Directions: The answer is the first line of the listing and every line after it through the one containing "#### Attack Vectors Tested", exact, with pictures removed.

Records for the task:
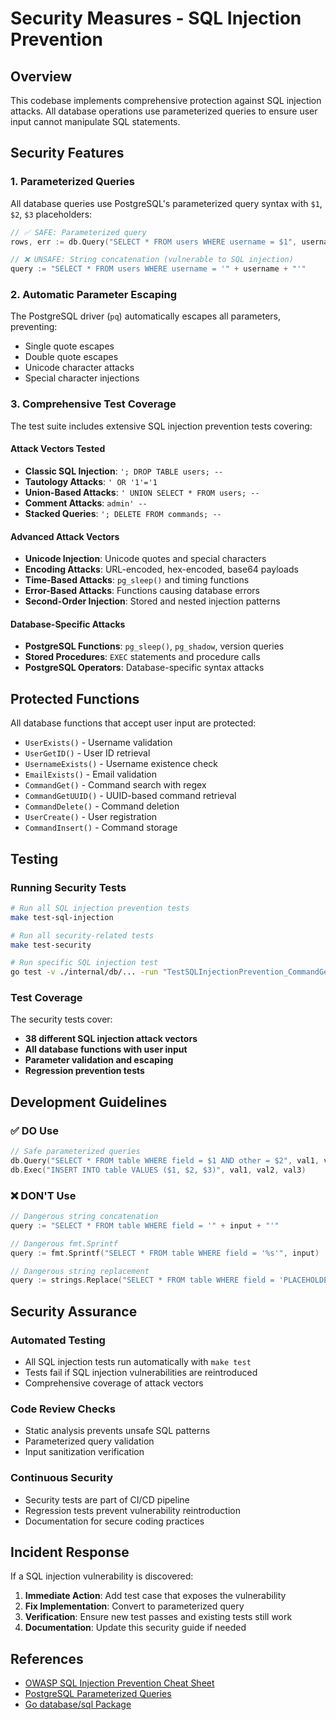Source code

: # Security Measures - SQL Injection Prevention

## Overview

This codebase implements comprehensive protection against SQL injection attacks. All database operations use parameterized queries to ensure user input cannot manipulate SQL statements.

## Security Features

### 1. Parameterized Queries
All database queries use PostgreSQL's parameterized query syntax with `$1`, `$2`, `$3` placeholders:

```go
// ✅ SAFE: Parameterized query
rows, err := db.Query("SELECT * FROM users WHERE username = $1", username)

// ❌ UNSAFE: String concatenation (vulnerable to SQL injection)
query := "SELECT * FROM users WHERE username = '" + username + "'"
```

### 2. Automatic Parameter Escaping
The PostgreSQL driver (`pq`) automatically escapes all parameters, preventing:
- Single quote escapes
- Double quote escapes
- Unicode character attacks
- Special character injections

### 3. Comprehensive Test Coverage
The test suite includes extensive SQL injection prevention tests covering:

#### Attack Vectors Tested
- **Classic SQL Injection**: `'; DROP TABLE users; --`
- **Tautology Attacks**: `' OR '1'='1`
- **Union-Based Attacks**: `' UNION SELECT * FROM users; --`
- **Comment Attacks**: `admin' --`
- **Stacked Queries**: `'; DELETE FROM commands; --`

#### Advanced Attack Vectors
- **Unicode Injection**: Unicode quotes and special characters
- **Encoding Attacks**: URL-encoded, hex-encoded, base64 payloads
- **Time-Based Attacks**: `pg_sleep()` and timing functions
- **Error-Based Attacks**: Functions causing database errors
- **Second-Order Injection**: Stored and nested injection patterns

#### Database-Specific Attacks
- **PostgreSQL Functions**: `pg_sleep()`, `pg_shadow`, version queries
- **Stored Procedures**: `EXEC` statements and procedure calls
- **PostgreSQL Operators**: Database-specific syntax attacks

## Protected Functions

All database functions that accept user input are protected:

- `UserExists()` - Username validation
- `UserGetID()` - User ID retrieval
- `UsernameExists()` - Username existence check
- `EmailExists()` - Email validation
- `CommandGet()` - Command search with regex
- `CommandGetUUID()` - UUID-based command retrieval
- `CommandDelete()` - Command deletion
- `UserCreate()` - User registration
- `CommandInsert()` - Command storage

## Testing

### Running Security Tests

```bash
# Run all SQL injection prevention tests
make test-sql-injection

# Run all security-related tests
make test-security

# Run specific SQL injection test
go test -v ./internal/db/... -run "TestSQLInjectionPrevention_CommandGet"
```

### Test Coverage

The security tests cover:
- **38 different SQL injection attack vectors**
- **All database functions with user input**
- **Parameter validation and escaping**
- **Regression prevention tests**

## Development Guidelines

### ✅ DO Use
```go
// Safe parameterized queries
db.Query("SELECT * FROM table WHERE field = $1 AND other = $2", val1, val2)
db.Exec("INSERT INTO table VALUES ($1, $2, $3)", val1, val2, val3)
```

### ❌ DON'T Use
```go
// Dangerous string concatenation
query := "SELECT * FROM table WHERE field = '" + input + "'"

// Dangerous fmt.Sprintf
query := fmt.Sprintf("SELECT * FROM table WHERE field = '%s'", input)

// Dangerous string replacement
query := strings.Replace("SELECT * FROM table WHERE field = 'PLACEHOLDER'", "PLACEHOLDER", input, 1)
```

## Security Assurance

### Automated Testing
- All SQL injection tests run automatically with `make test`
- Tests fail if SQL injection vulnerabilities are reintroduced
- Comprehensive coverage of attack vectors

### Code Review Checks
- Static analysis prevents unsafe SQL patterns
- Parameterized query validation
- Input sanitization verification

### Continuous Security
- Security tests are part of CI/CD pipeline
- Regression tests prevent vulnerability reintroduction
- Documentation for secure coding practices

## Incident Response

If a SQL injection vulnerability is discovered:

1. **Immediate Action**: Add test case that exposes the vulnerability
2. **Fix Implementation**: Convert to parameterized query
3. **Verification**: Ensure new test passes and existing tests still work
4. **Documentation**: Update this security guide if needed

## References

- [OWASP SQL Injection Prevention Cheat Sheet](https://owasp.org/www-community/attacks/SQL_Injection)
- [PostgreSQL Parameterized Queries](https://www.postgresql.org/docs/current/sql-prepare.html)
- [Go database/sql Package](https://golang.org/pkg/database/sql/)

Output of the exercise:
Source code

: # Security Measures - SQL Injection Prevention

## Overview

This codebase implements comprehensive protection against SQL injection attacks. All database operations use parameterized queries to ensure user input cannot manipulate SQL statements.

## Security Features

### 1. Parameterized Queries
All database queries use PostgreSQL's parameterized query syntax with `$1`, `$2`, `$3` placeholders:

```go
// ✅ SAFE: Parameterized query
rows, err := db.Query("SELECT * FROM users WHERE username = $1", username)

// ❌ UNSAFE: String concatenation (vulnerable to SQL injection)
query := "SELECT * FROM users WHERE username = '" + username + "'"
```

### 2. Automatic Parameter Escaping
The PostgreSQL driver (`pq`) automatically escapes all parameters, preventing:
- Single quote escapes
- Double quote escapes
- Unicode character attacks
- Special character injections

### 3. Comprehensive Test Coverage
The test suite includes extensive SQL injection prevention tests covering:

#### Attack Vectors Tested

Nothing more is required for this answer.